Ces combats, cette paix, résonnaient dans Christophe. Il était un coquillage où l’océan bruit. Des appels de trompettes, des rafales de sons, des cris d’épopées passaient sur l’envolée de rythmes souverains. Car tout se muait en sons dans cette âme sonore. Elle chantait la lumière. Elle chantait la nuit. Et la vie. Et la mort. Pour ceux qui étaient vainqueurs. Pour lui même, vaincu. Elle chantait. Tout chantait. Elle n’était plus que chant.

Comme les pluies de printemps, les torrents de musique s’engouffraient dans ce sol crevassé par l’hiver. Hontes, chagrins, amertumes, révélaient à présent leur mystérieuse mission: elles avaient décomposé la terre, et elles l’avaient fertilisée; le soc de la douleur, en déchirant le coeur, avait ouvert de nouvelles sources de vie. La lande refleurissait. Mais ce n’étaient plus les fleurs de l’autre printemps. Une autre âme était née.

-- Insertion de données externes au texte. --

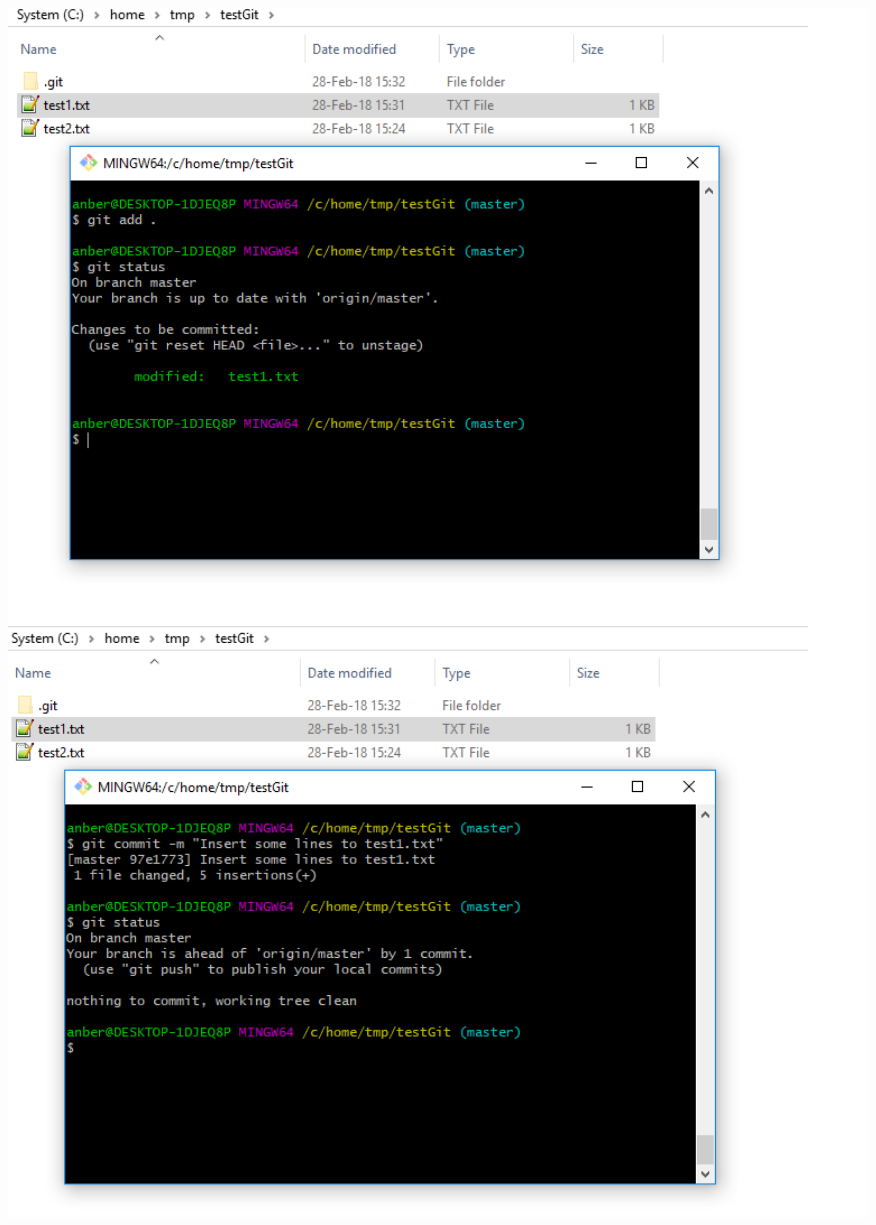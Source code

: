 <img src="screenshots/Screenshot_28.png" width="800" align="middle">
<img src="screenshots/Screenshot_29.png" width="800" align="middle">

Elle naissait à chaque instant. Car elle n’était pas encore ossifiée, comme les âmes parvenues au terme de leur croissance, les âmes qui vont mourir. Elle n’était pas la statue, mais le métal en fusion. Chaque seconde faisait d’elle un nouvel univers. Christophe ne songeait pas à fixer ses limites. Il s’abandonnait à cette joie de l’homme qui, rejetant derrière lui le poids de son passé, part pour un long voyage, le sang jeune, le coeur libre, et aspire l’air marin, et croit que le voyage n’aura jamais de fin. Il était repris par la force créatrice qui coule dans le monde ; et la richesse du monde le remplissait d’extase. Il aimait, il était son prochain comme lui-même. Et tout lui était « prochain », de l’herbe qu’il foulait à la main qu’il serrait. Un arbre, l’ombre d’un nuage sur la montagne, l’haleine des prairies, la ruche du ciel nocturne, bourdonnante des essaims de soleils… c’était un tourbillon de sang… Il ne cherchait pas à parler, ni penser… Rire, pleurer, se fondre dans cette merveille vivante!… Écrire, pourquoi écrire ? Est-ce qu’on peut écrire l’indicible ?… Mais que cela fut possible ou non, il fallait qu’il écrivît. C’était sa loi. Les idées le frappaient, par éclairs, en quelque lieu qu’il fût. Impossible d’attendre. Alors, il écrivait, avec n’importe quoi, sur n’importe quoi ; et il eût été incapable souvent de dire ce que signifiaient ces phrases qui jaillissaient de lui ; et voici que pendant qu’il écrivait, d’autres idées lui venaient, d’autres… il écrivait, il écrivait sur ses manches de chemise, sur la coiffe de son chapeau ; si vite qu’il écrivît, sa pensée allait plus vite...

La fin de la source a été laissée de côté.